PROBLEM DETAILS:
Check each line of the entries below for the string "MobileAppConfigurationApi"; copy every line where it appears.

[Source data]
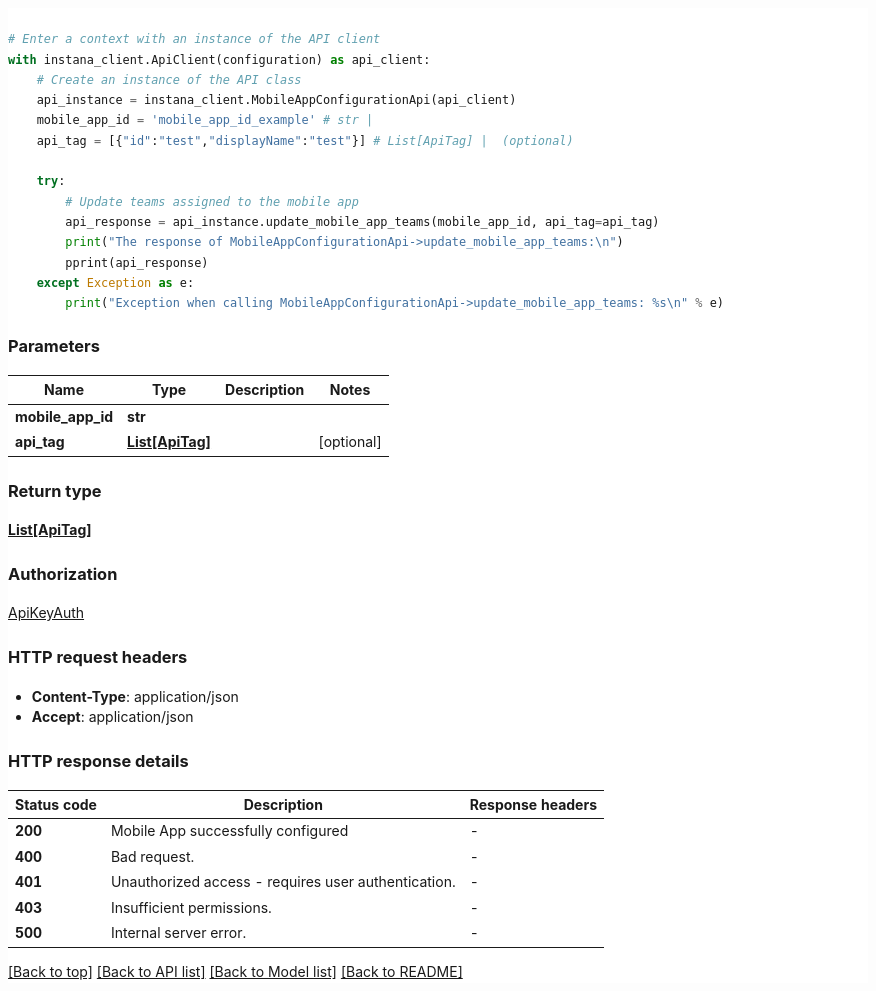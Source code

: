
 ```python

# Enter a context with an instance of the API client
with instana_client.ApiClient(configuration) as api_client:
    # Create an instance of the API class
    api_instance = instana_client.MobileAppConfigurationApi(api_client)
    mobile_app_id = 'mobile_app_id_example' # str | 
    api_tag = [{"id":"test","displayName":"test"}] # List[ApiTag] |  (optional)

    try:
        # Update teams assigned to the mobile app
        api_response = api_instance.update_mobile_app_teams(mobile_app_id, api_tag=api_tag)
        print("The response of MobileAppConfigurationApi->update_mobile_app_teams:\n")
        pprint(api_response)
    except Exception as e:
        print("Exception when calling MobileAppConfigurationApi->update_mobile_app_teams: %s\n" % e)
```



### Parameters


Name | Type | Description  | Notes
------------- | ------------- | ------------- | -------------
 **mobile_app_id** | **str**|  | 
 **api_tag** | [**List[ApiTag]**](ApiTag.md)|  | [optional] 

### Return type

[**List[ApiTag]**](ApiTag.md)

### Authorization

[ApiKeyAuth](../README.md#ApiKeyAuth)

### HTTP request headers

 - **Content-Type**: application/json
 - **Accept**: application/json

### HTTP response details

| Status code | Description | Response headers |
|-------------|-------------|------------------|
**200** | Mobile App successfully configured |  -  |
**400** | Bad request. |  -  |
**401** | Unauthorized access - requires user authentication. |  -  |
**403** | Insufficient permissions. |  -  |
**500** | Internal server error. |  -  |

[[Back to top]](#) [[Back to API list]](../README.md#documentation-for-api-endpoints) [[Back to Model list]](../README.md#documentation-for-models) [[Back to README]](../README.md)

--

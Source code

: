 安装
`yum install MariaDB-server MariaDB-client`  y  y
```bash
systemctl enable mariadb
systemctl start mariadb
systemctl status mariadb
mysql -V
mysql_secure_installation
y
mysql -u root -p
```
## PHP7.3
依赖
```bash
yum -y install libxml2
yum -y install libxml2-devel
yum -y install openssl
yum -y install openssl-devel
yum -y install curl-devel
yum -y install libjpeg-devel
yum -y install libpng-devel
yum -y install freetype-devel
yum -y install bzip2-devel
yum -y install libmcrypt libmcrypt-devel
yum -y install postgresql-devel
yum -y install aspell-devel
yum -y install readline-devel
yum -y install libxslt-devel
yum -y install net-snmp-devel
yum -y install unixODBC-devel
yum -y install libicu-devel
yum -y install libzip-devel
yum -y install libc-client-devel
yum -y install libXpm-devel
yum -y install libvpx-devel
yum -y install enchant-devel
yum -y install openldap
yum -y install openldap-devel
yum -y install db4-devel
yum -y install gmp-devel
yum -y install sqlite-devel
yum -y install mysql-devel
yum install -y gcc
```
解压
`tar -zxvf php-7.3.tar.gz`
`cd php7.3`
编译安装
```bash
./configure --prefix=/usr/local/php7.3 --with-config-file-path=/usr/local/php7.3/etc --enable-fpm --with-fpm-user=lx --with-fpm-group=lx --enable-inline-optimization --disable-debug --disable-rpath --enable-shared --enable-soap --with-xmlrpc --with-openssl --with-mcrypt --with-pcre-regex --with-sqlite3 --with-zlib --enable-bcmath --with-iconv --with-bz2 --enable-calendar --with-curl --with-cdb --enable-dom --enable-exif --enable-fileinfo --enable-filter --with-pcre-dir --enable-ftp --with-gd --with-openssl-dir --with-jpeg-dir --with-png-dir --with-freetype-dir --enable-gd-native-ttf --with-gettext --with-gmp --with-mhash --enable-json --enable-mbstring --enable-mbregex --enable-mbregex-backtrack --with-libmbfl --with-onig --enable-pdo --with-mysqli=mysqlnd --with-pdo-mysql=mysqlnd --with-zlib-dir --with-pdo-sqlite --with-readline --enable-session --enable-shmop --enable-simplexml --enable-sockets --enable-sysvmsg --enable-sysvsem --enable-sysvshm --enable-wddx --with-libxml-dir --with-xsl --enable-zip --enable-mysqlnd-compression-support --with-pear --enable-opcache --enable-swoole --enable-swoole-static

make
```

RESULT:
    api_instance = instana_client.MobileAppConfigurationApi(api_client)
        print("The response of MobileAppConfigurationApi->update_mobile_app_teams:\n")
        print("Exception when calling MobileAppConfigurationApi->update_mobile_app_teams: %s\n" % e)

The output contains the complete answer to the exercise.